[Ocfs2-users] 2 node cluster with shared LUN via FC
Manuel Bogner
manuel.bogner at geizhals.at
Thu Nov 4 07:14:51 PDT 2010
Hi Sérgio,
thanks for your quick answere.
There are such lines after waiting a little bit, but still the same
behavior.
[ 2063.720211] o2net: connected to node xen02a (num 0) at 10.0.0.168:7777
[ 1979.611076] o2net: accepted connection from node xen02b (num 1) at
10.0.0.102:7777
xen02a:~# lsmod | egrep 'jbd|ocfs2|configfs'
ocfs2 395816 1
ocfs2_dlmfs 23696 1
ocfs2_stack_o2cb 9088 1
ocfs2_dlm 197824 2 ocfs2_dlmfs,ocfs2_stack_o2cb
ocfs2_nodemanager 208744 8 ocfs2,ocfs2_dlmfs,ocfs2_stack_o2cb,ocfs2_dlm
ocfs2_stackglue 16432 2 ocfs2,ocfs2_stack_o2cb
configfs 29736 2 ocfs2_nodemanager
jbd 54696 2 ocfs2,ext3
xen02a:~# netstat -an | grep 7777
tcp 0 0 10.0.0.168:7777 0.0.0.0:*
LISTEN
tcp 0 0 10.0.0.168:7777 10.0.0.102:47547
ESTABLISHED
xen02b:~# lsmod | egrep 'jbd|ocfs2|configfs'
ocfs2 395816 1
ocfs2_dlmfs 23696 1
ocfs2_stack_o2cb 9088 1
ocfs2_dlm 197824 2 ocfs2_dlmfs,ocfs2_stack_o2cb
ocfs2_nodemanager 208744 8 ocfs2,ocfs2_dlmfs,ocfs2_stack_o2cb,ocfs2_dlm
ocfs2_stackglue 16432 2 ocfs2,ocfs2_stack_o2cb
configfs 29736 2 ocfs2_nodemanager
jbd 54696 2 ocfs2,ext3
xen02b:~# netstat -an | grep 7777
tcp 0 0 10.0.0.102:7777 0.0.0.0:*
LISTEN
tcp 0 0 10.0.0.102:47547 10.0.0.168:7777
ESTABLISHED
There are no iptables-entries on both nodes as they are just test-servers.
xen02a:~# uname -a
Linux xen02a 2.6.26-2-xen-amd64 #1 SMP Thu Sep 16 16:32:15 UTC 2010
x86_64 GNU/Linux
xen02b:~# uname -a
Linux xen02b 2.6.26-2-xen-amd64 #1 SMP Thu Sep 16 16:32:15 UTC 2010
x86_64 GNU/Linux
xen02b:~# cat /etc/default/o2cb
#
# This is a configuration file for automatic startup of the O2CB
# driver. It is generated by running /etc/init.d/o2cb configure.

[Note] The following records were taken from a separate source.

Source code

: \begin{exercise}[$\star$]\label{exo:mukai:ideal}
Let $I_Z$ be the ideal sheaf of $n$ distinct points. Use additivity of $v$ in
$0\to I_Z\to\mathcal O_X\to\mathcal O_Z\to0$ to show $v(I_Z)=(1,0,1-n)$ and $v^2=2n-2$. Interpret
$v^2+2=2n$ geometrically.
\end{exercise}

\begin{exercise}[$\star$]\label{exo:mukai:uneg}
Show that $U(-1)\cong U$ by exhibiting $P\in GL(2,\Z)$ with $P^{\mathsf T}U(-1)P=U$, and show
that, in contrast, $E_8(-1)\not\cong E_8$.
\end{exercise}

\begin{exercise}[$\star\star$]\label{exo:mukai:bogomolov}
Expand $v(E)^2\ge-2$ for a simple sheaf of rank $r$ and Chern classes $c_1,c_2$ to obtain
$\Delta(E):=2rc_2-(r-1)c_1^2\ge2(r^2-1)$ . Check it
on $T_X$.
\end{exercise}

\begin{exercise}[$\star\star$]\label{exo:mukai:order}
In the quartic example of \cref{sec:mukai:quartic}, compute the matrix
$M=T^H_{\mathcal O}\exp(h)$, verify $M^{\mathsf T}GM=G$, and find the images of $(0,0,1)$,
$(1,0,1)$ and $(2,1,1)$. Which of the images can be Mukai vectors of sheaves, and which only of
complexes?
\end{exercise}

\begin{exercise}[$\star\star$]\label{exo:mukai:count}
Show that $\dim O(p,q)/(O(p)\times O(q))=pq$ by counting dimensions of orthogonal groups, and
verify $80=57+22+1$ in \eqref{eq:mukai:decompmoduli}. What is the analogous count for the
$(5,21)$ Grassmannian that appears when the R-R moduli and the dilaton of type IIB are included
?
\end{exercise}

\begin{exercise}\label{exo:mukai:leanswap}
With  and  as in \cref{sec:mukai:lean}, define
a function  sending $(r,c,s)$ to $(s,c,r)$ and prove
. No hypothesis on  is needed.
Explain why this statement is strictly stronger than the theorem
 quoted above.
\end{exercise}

# On Debian based systems the preferred method is running
# 'dpkg-reconfigure ocfs2-tools'.
#
# O2CB_ENABLED: 'true' means to load the driver on boot.
O2CB_ENABLED=true
# O2CB_STACK: The name of the cluster stack backing O2CB.
O2CB_STACK=o2cb
# O2CB_BOOTCLUSTER: If not empty, the name of a cluster to start.
O2CB_BOOTCLUSTER=ocfs2
# O2CB_HEARTBEAT_THRESHOLD: Iterations before a node is considered dead.

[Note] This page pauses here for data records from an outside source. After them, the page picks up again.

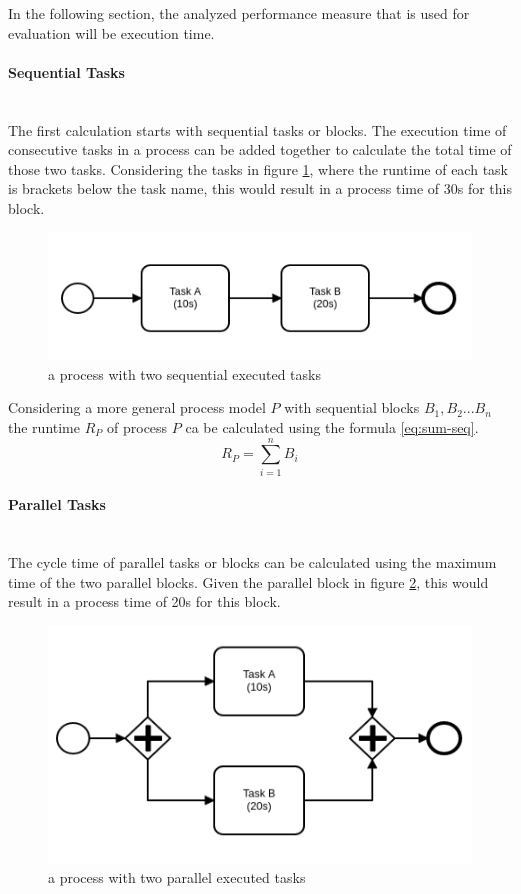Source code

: In the following section, the analyzed performance measure that is used for evaluation will be execution time. 
\paragraph{Sequential Tasks}~\\
The first calculation starts with sequential tasks or blocks. The execution time of consecutive tasks in a process can be added together to calculate the total time of those two tasks. 
Considering the tasks in figure \ref{fig:sequential-tasks}, where the runtime of each task is brackets below the task name, this would result in a process time of 30s for this block. \cite{ha2006approximate} \cite{fundamentals}

\begin{figure}[H]
	\centering
	\includegraphics[width=0.5\columnwidth]{graphics/sequential-tasks}
	\caption{a process with two sequential executed tasks} 
	\label{fig:sequential-tasks} 
\end{figure}

Considering a more general process model $P$ with sequential blocks $B_1,B_2 ... B_n$ the runtime $R_P$ of process $P$ ca be calculated using the formula \ref{eq:sum-seq}. 
\begin{equation}\label{eq:sum-seq}
	R_P = \displaystyle\sum_{i=1}^{n} B_i
\end{equation}

\paragraph{Parallel Tasks}~\\
The cycle time of parallel tasks or blocks can be calculated using the maximum time of the two parallel blocks. Given the parallel block in figure \ref{fig:parallel-tasks}, this would result in a process time of 20s for this block.\cite{fundamentals}
\begin{figure}[H]
	\centering
	\includegraphics[width=0.5\columnwidth]{graphics/paralell-tasks}
	\caption{a process with two parallel executed tasks} 
	\label{fig:parallel-tasks} 
\end{figure}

O2CB_HEARTBEAT_THRESHOLD=31
# O2CB_IDLE_TIMEOUT_MS: Time in ms before a network connection is
considered dead.
O2CB_IDLE_TIMEOUT_MS=30000
# O2CB_KEEPALIVE_DELAY_MS: Max time in ms before a keepalive packet is sent
O2CB_KEEPALIVE_DELAY_MS=2000
# O2CB_RECONNECT_DELAY_MS: Min time in ms between connection attempts
O2CB_RECONNECT_DELAY_MS=2000
xen02b:~# mount
/dev/sda1 on / type ext3 (rw,errors=remount-ro)
tmpfs on /lib/init/rw type tmpfs (rw,nosuid,mode=0755)
proc on /proc type proc (rw,noexec,nosuid,nodev)
sysfs on /sys type sysfs (rw,noexec,nosuid,nodev)
procbususb on /proc/bus/usb type usbfs (rw)
udev on /dev type tmpfs (rw,mode=0755)
tmpfs on /dev/shm type tmpfs (rw,nosuid,nodev)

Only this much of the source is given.